No to ColoradoCare
Twenty-five billion dollars in new taxes. Businesses leaving Colorado. Lost jobs.
Say hello to Amendment 69, an upcoming ballot measure that would create a new state-run health care system called ColoradoCare. The program aims to scrap private health insurance plans and provide universal health care through the government.
But like any feel-good government program, ColoradoCare wouldn’t pay for itself. If approved in November, Amendment 69 would impose a $25 billion tax burden on employers and employees, including an additional 6.67 percent payroll tax borne by Colorado small businesses. This would nearly double the size of the $27 billion state budget.
And ColoradoCare’s heavy tax burden could force small businesses — 97.6 percent of all Colorado businesses — and the tens of thousands of jobs they create out of the state. As a result, it faces bipartisan opposition from both sides of the aisle, including the Democratic governor.
The proposal is just one of many attacks on small businesses that form the backbone of Colorado’s economy.
Colorado voters also will decide on whether to dramatically raise the state’s minimum wage, which low-margin businesses would have to absorb by reducing career opportunities for young and less-skilled state residents. Recent estimates show that a higher wage mandate could result in 90,000 fewer jobs over the next six years.
As the owner of the Henderson Insurance Agency in Centennial, I know the impact of bad government policy firsthand. Taking advantage of Colorado’s pro-business climate — consistently ranked among the country’s best — I founded Henderson Insurance in 1982 and have seen it provide advice to thousands of Colorado businesses and families.
But that growth was only possible because of the state’s business-friendly environment, where low taxes and fewer regulations have helped up-and-coming breweries, tech startups and other small businesses expand and invest. Because I spent less time filing government paperwork, I was able to devote more time to business development — finding avenues to hire new employees and even open up another office.
New proposals like ColoradoCare and a higher entry-level wage threaten that entrepreneurial spirit, inundating job creators with more compliance costs instead of encouraging them to succeed.

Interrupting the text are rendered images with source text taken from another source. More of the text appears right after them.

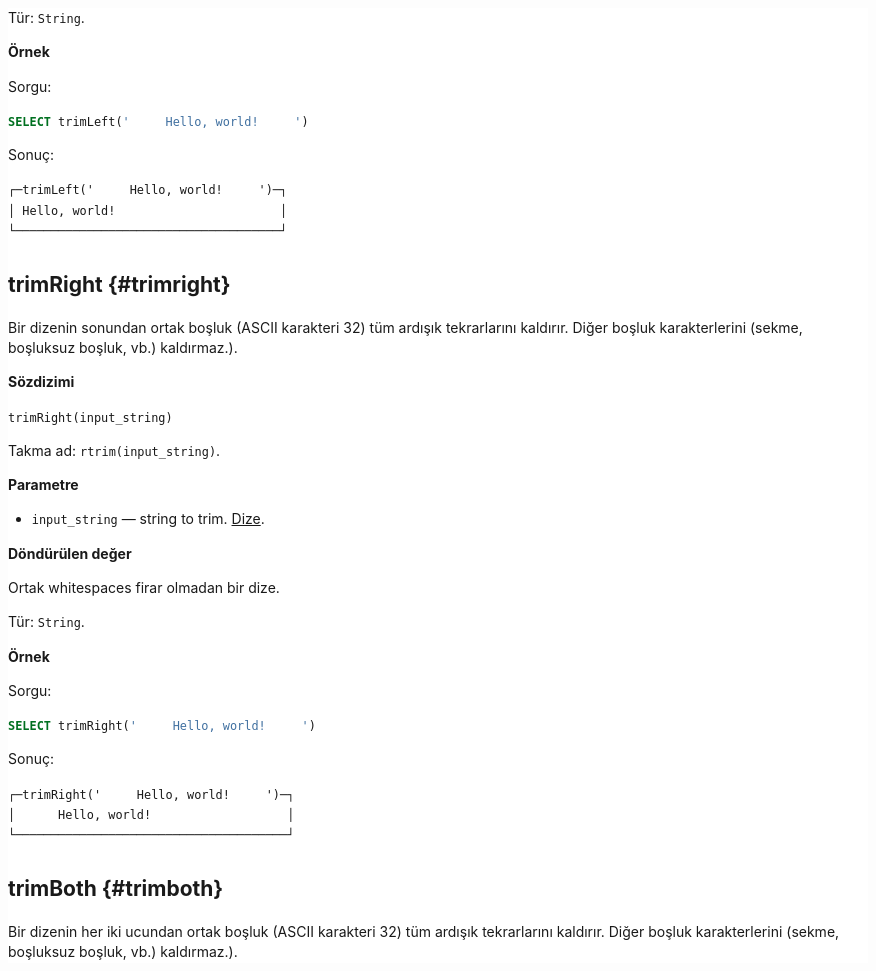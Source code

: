 Tür: `String`.

**Örnek**

Sorgu:

``` sql
SELECT trimLeft('     Hello, world!     ')
```

Sonuç:

``` text
┌─trimLeft('     Hello, world!     ')─┐
│ Hello, world!                       │
└─────────────────────────────────────┘
```

## trimRight {#trimright}

Bir dizenin sonundan ortak boşluk (ASCII karakteri 32) tüm ardışık tekrarlarını kaldırır. Diğer boşluk karakterlerini (sekme, boşluksuz boşluk, vb.) kaldırmaz.).

**Sözdizimi**

``` sql
trimRight(input_string)
```

Takma ad: `rtrim(input_string)`.

**Parametre**

-   `input_string` — string to trim. [Dize](../../sql-reference/data-types/string.md).

**Döndürülen değer**

Ortak whitespaces firar olmadan bir dize.

Tür: `String`.

**Örnek**

Sorgu:

``` sql
SELECT trimRight('     Hello, world!     ')
```

Sonuç:

``` text
┌─trimRight('     Hello, world!     ')─┐
│      Hello, world!                   │
└──────────────────────────────────────┘
```

## trimBoth {#trimboth}

Bir dizenin her iki ucundan ortak boşluk (ASCII karakteri 32) tüm ardışık tekrarlarını kaldırır. Diğer boşluk karakterlerini (sekme, boşluksuz boşluk, vb.) kaldırmaz.).
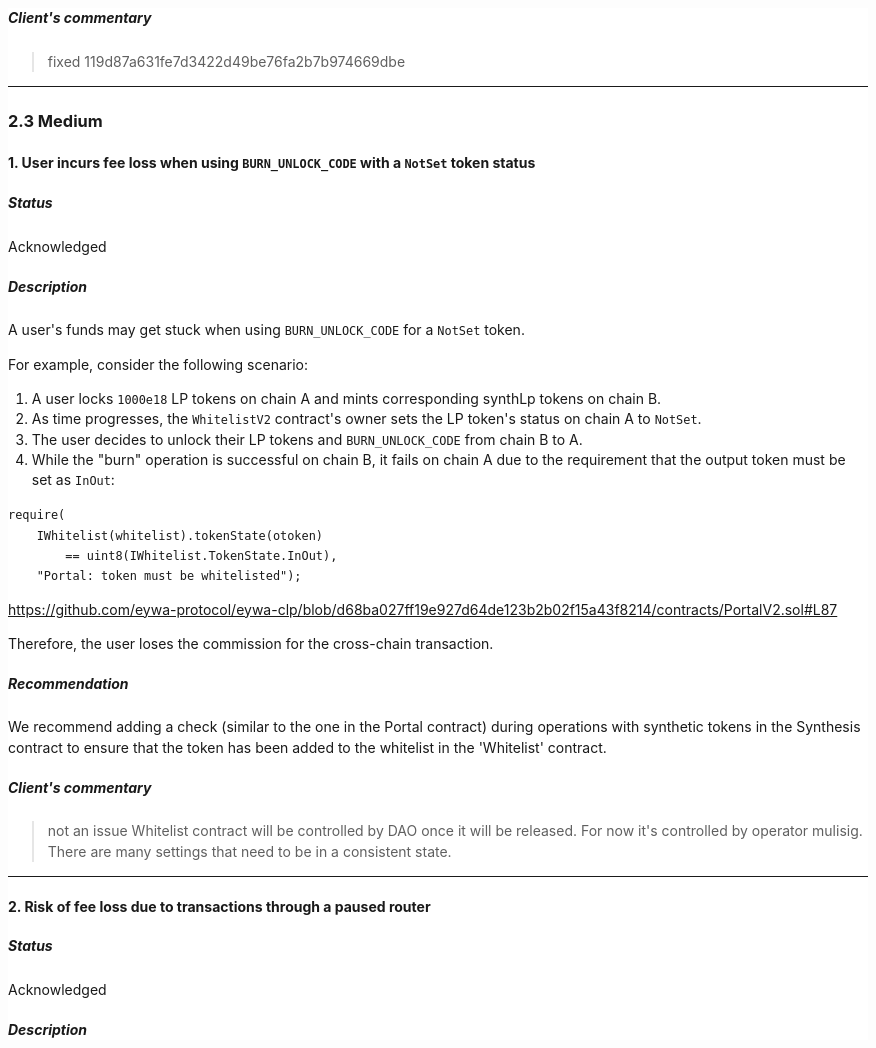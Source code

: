 ##### Client's commentary
> fixed
> 119d87a631fe7d3422d49be76fa2b7b974669dbe


***

### 2.3 Medium
#### 1. User incurs fee loss when using `BURN_UNLOCK_CODE` with a `NotSet` token status
##### Status
Acknowledged
##### Description

A user's funds may get stuck when using `BURN_UNLOCK_CODE` for a `NotSet` token.

For example, consider the following scenario:
1. A user locks `1000e18` LP tokens on chain A and mints corresponding synthLp tokens on chain B.
2. As time progresses, the `WhitelistV2` contract's owner sets the LP token's status on chain A to `NotSet`.
3. The user decides to unlock their LP tokens and `BURN_UNLOCK_CODE` from chain B to A.
4. While the "burn" operation is successful on chain B, it fails on chain A due to the requirement that the output token must be set as `InOut`:
```solidity
require(
    IWhitelist(whitelist).tokenState(otoken) 
        == uint8(IWhitelist.TokenState.InOut), 
    "Portal: token must be whitelisted");
```
https://github.com/eywa-protocol/eywa-clp/blob/d68ba027ff19e927d64de123b2b02f15a43f8214/contracts/PortalV2.sol#L87

Therefore, the user loses the commission for the cross-chain transaction.

##### Recommendation

We recommend adding a check (similar to the one in the Portal contract) during operations with synthetic tokens in the Synthesis contract to ensure that the token has been added to the whitelist in the 'Whitelist' contract.

##### Client's commentary
> not an issue
> Whitelist contract will be controlled by DAO once it will be released. For now it's controlled by operator mulisig. There are many settings that need to be in a consistent state. 

***

#### 2. Risk of fee loss due to transactions through a paused router
##### Status
Acknowledged
##### Description
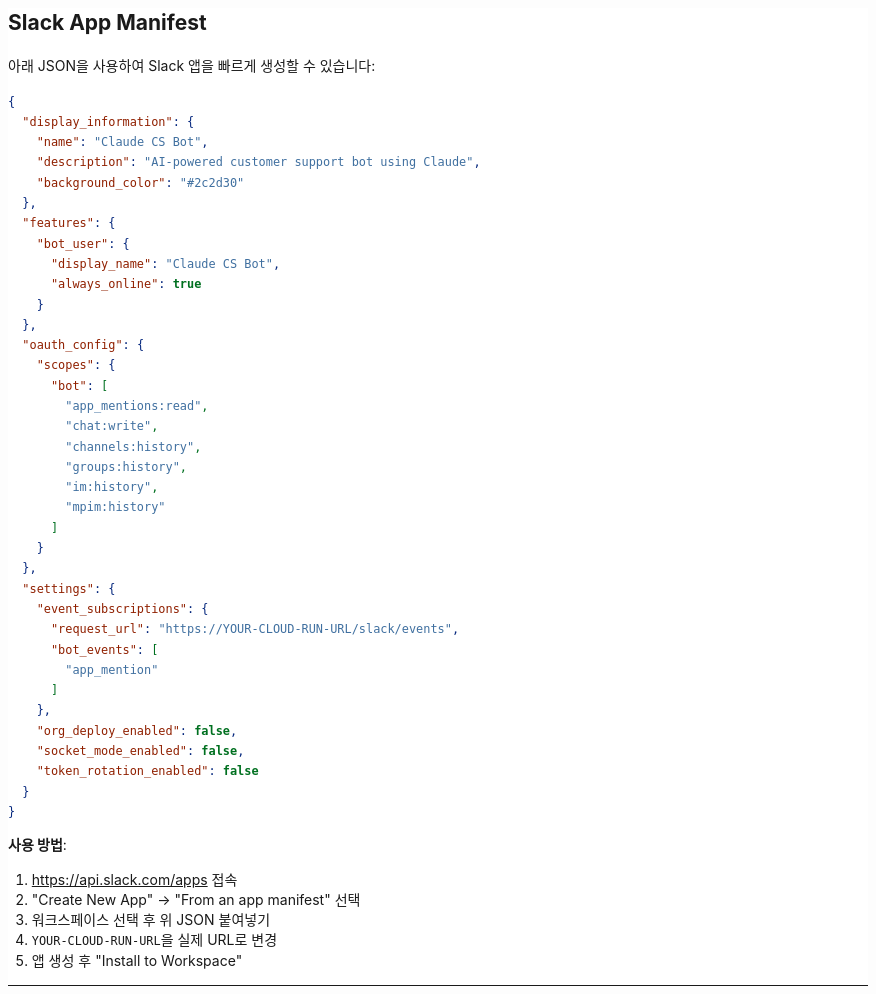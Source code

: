 
## Slack App Manifest

아래 JSON을 사용하여 Slack 앱을 빠르게 생성할 수 있습니다:

```json
{
  "display_information": {
    "name": "Claude CS Bot",
    "description": "AI-powered customer support bot using Claude",
    "background_color": "#2c2d30"
  },
  "features": {
    "bot_user": {
      "display_name": "Claude CS Bot",
      "always_online": true
    }
  },
  "oauth_config": {
    "scopes": {
      "bot": [
        "app_mentions:read",
        "chat:write",
        "channels:history",
        "groups:history",
        "im:history",
        "mpim:history"
      ]
    }
  },
  "settings": {
    "event_subscriptions": {
      "request_url": "https://YOUR-CLOUD-RUN-URL/slack/events",
      "bot_events": [
        "app_mention"
      ]
    },
    "org_deploy_enabled": false,
    "socket_mode_enabled": false,
    "token_rotation_enabled": false
  }
}
```

**사용 방법**:
1. https://api.slack.com/apps 접속
2. "Create New App" → "From an app manifest" 선택
3. 워크스페이스 선택 후 위 JSON 붙여넣기
4. `YOUR-CLOUD-RUN-URL`을 실제 URL로 변경
5. 앱 생성 후 "Install to Workspace"

---

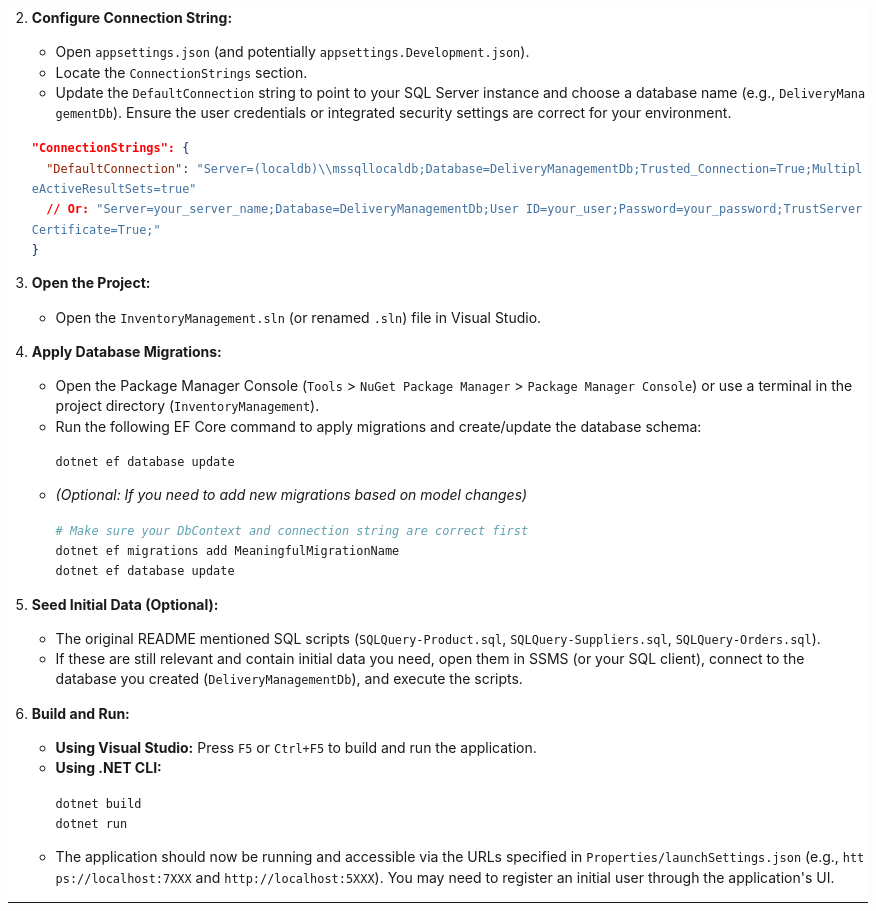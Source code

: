 2.  **Configure Connection String:**
    * Open `appsettings.json` (and potentially `appsettings.Development.json`).
    * Locate the `ConnectionStrings` section.
    * Update the `DefaultConnection` string to point to your SQL Server instance and choose a database name (e.g., `DeliveryManagementDb`). Ensure the user credentials or integrated security settings are correct for your environment.
    ```json
    "ConnectionStrings": {
      "DefaultConnection": "Server=(localdb)\\mssqllocaldb;Database=DeliveryManagementDb;Trusted_Connection=True;MultipleActiveResultSets=true" 
      // Or: "Server=your_server_name;Database=DeliveryManagementDb;User ID=your_user;Password=your_password;TrustServerCertificate=True;"
    }
    ```

3.  **Open the Project:**
    * Open the `InventoryManagement.sln` (or renamed `.sln`) file in Visual Studio.

4.  **Apply Database Migrations:**
    * Open the Package Manager Console (`Tools` > `NuGet Package Manager` > `Package Manager Console`) or use a terminal in the project directory (`InventoryManagement`).
    * Run the following EF Core command to apply migrations and create/update the database schema:
        ```bash
        dotnet ef database update
        ```
    * *(Optional: If you need to add new migrations based on model changes)*
        ```bash
        # Make sure your DbContext and connection string are correct first
        dotnet ef migrations add MeaningfulMigrationName 
        dotnet ef database update
        ```

5.  **Seed Initial Data (Optional):**
    * The original README mentioned SQL scripts (`SQLQuery-Product.sql`, `SQLQuery-Suppliers.sql`, `SQLQuery-Orders.sql`).
    * If these are still relevant and contain initial data you need, open them in SSMS (or your SQL client), connect to the database you created (`DeliveryManagementDb`), and execute the scripts.

6.  **Build and Run:**
    * **Using Visual Studio:** Press `F5` or `Ctrl+F5` to build and run the application.
    * **Using .NET CLI:**
        ```bash
        dotnet build
        dotnet run
        ```
    * The application should now be running and accessible via the URLs specified in `Properties/launchSettings.json` (e.g., `https://localhost:7XXX` and `http://localhost:5XXX`). You may need to register an initial user through the application's UI.

---
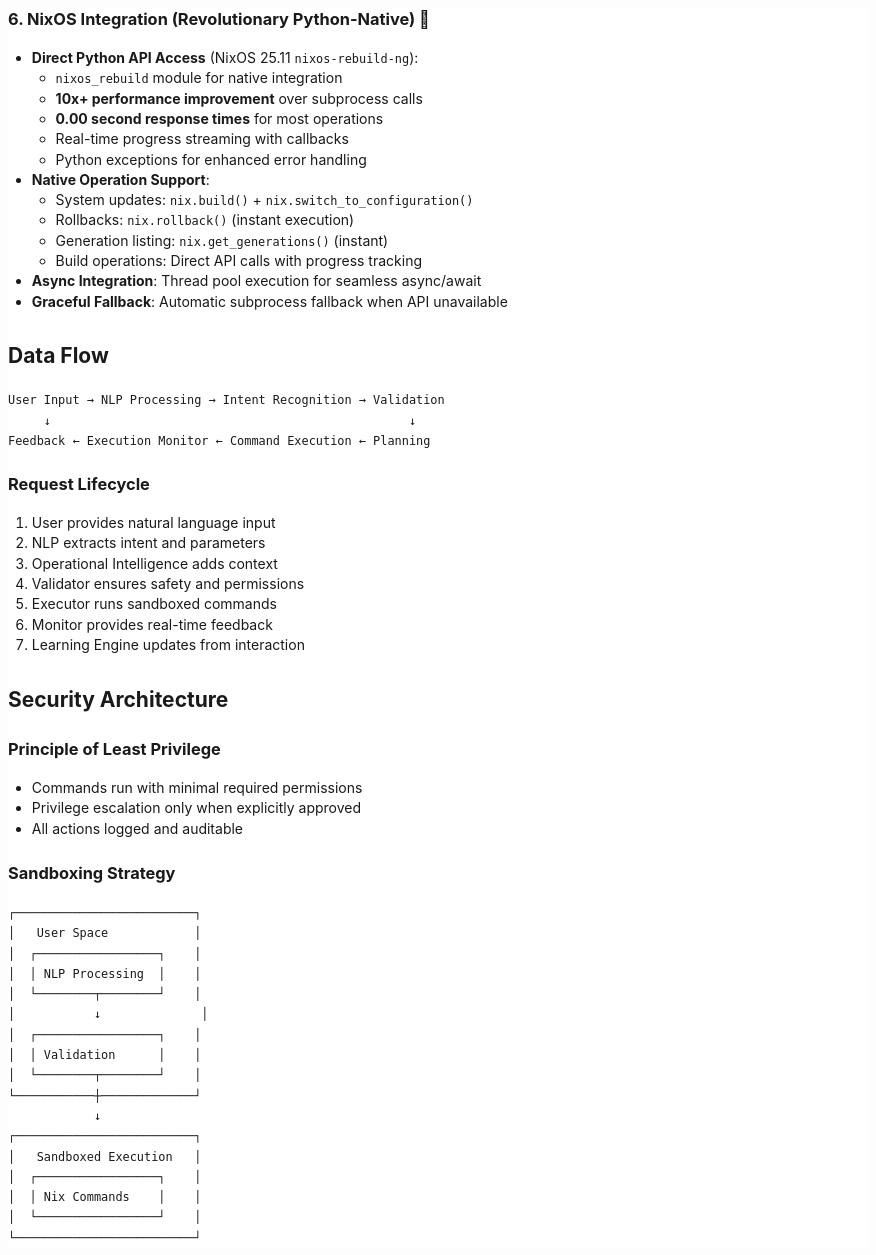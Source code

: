 ### 6. NixOS Integration (Revolutionary Python-Native) 🚀
- **Direct Python API Access** (NixOS 25.11 `nixos-rebuild-ng`):
  - `nixos_rebuild` module for native integration
  - **10x+ performance improvement** over subprocess calls
  - **0.00 second response times** for most operations
  - Real-time progress streaming with callbacks
  - Python exceptions for enhanced error handling
- **Native Operation Support**:
  - System updates: `nix.build()` + `nix.switch_to_configuration()`
  - Rollbacks: `nix.rollback()` (instant execution)
  - Generation listing: `nix.get_generations()` (instant)
  - Build operations: Direct API calls with progress tracking
- **Async Integration**: Thread pool execution for seamless async/await
- **Graceful Fallback**: Automatic subprocess fallback when API unavailable

## Data Flow

```
User Input → NLP Processing → Intent Recognition → Validation
     ↓                                                  ↓
Feedback ← Execution Monitor ← Command Execution ← Planning
```

### Request Lifecycle
1. User provides natural language input
2. NLP extracts intent and parameters
3. Operational Intelligence adds context
4. Validator ensures safety and permissions
5. Executor runs sandboxed commands
6. Monitor provides real-time feedback
7. Learning Engine updates from interaction

## Security Architecture

### Principle of Least Privilege
- Commands run with minimal required permissions
- Privilege escalation only when explicitly approved
- All actions logged and auditable

### Sandboxing Strategy
```
┌─────────────────────────┐
│   User Space            │
│  ┌─────────────────┐    │
│  │ NLP Processing  │    │
│  └────────┬────────┘    │
│           ↓              │
│  ┌─────────────────┐    │
│  │ Validation      │    │
│  └────────┬────────┘    │
└───────────┼─────────────┘
            ↓
┌─────────────────────────┐
│   Sandboxed Execution   │
│  ┌─────────────────┐    │
│  │ Nix Commands    │    │
│  └─────────────────┘    │
└─────────────────────────┘
```
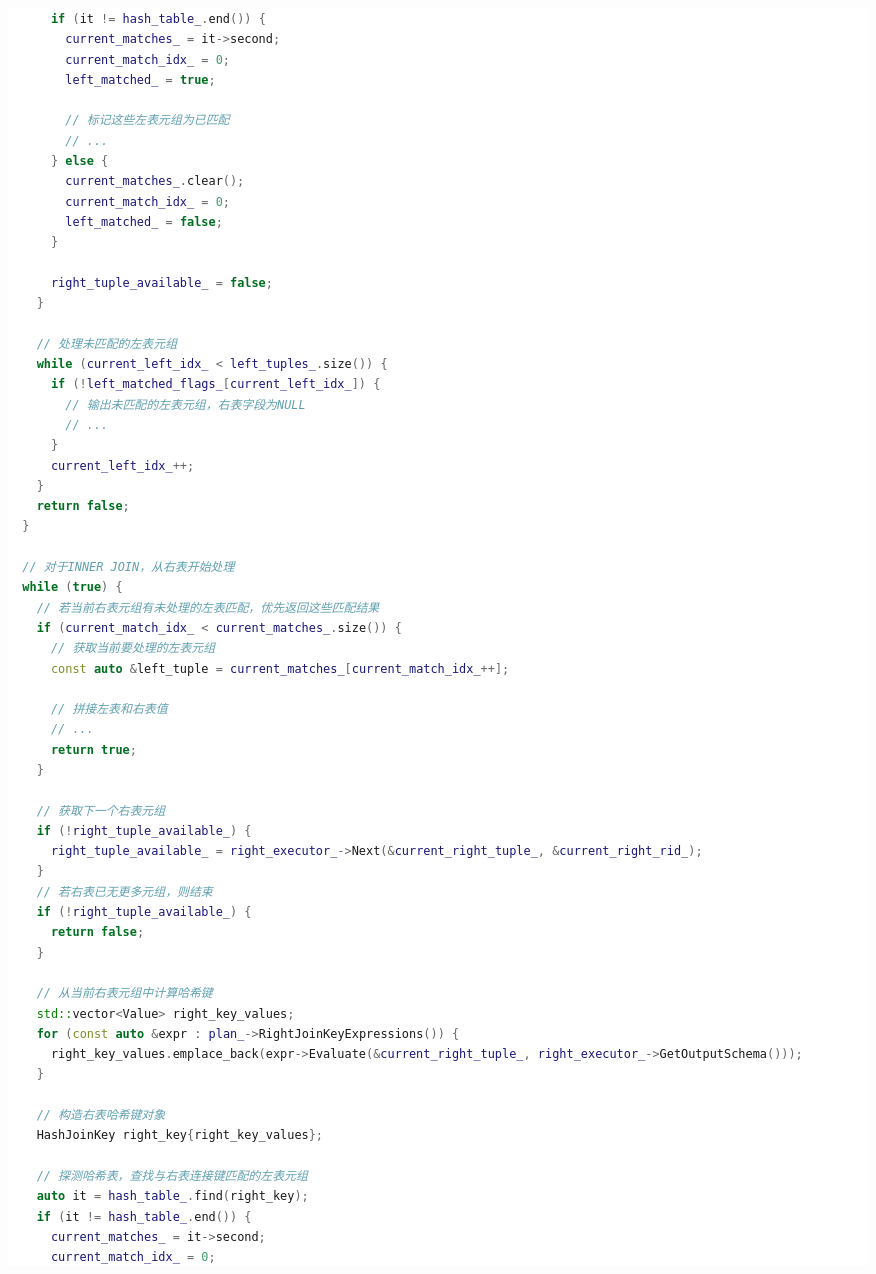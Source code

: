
 ```cpp
      if (it != hash_table_.end()) {
        current_matches_ = it->second;
        current_match_idx_ = 0;
        left_matched_ = true;

        // 标记这些左表元组为已匹配
        // ...
      } else {
        current_matches_.clear();
        current_match_idx_ = 0;
        left_matched_ = false;
      }

      right_tuple_available_ = false;
    }

    // 处理未匹配的左表元组
    while (current_left_idx_ < left_tuples_.size()) {
      if (!left_matched_flags_[current_left_idx_]) {
        // 输出未匹配的左表元组，右表字段为NULL
        // ...
      }
      current_left_idx_++;
    }
    return false;
  }

  // 对于INNER JOIN，从右表开始处理
  while (true) {
    // 若当前右表元组有未处理的左表匹配，优先返回这些匹配结果
    if (current_match_idx_ < current_matches_.size()) {
      // 获取当前要处理的左表元组
      const auto &left_tuple = current_matches_[current_match_idx_++];

      // 拼接左表和右表值
      // ...
      return true;
    }

    // 获取下一个右表元组
    if (!right_tuple_available_) {
      right_tuple_available_ = right_executor_->Next(&current_right_tuple_, &current_right_rid_);
    }
    // 若右表已无更多元组，则结束
    if (!right_tuple_available_) {
      return false;
    }

    // 从当前右表元组中计算哈希键
    std::vector<Value> right_key_values;
    for (const auto &expr : plan_->RightJoinKeyExpressions()) {
      right_key_values.emplace_back(expr->Evaluate(&current_right_tuple_, right_executor_->GetOutputSchema()));
    }

    // 构造右表哈希键对象
    HashJoinKey right_key{right_key_values};

    // 探测哈希表，查找与右表连接键匹配的左表元组
    auto it = hash_table_.find(right_key);
    if (it != hash_table_.end()) {
      current_matches_ = it->second;
      current_match_idx_ = 0;
```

The threat is only compounded by the federal government’s own overreach. One recent study found that the total cost of federal regulations is $4 trillion. If America’s regulatory burden was a country, it would boast the fourth-largest gross domestic product in the world — surpassing the economies of Germany and India. In 2015, the Federal Register — which chronicles all federal rules, notices and proposed mandates — surpassed 81,600 pages, setting an all-time record.
Whether government gets in the way at the federal or state level, the end result is the same: Small businesses suffer.
According to a recent Job Creators Network poll of over 400 small businesses, three in five small business owners claim that government red tape threatens the viability of their business. Two in three business owners say the same about high taxes.
For that reason, only one in five small business owners plan to hire new employees in the next year. Fewer than one-third of them believe that doing business this year will be easier than the previous one.
As the government grows larger, Colorado is the perfect venue to celebrate small businesses — the state’s most important job creators.
Curt Henderson is the founder and president of the Henderson Insurance Agency and a member of the Job Creators Network.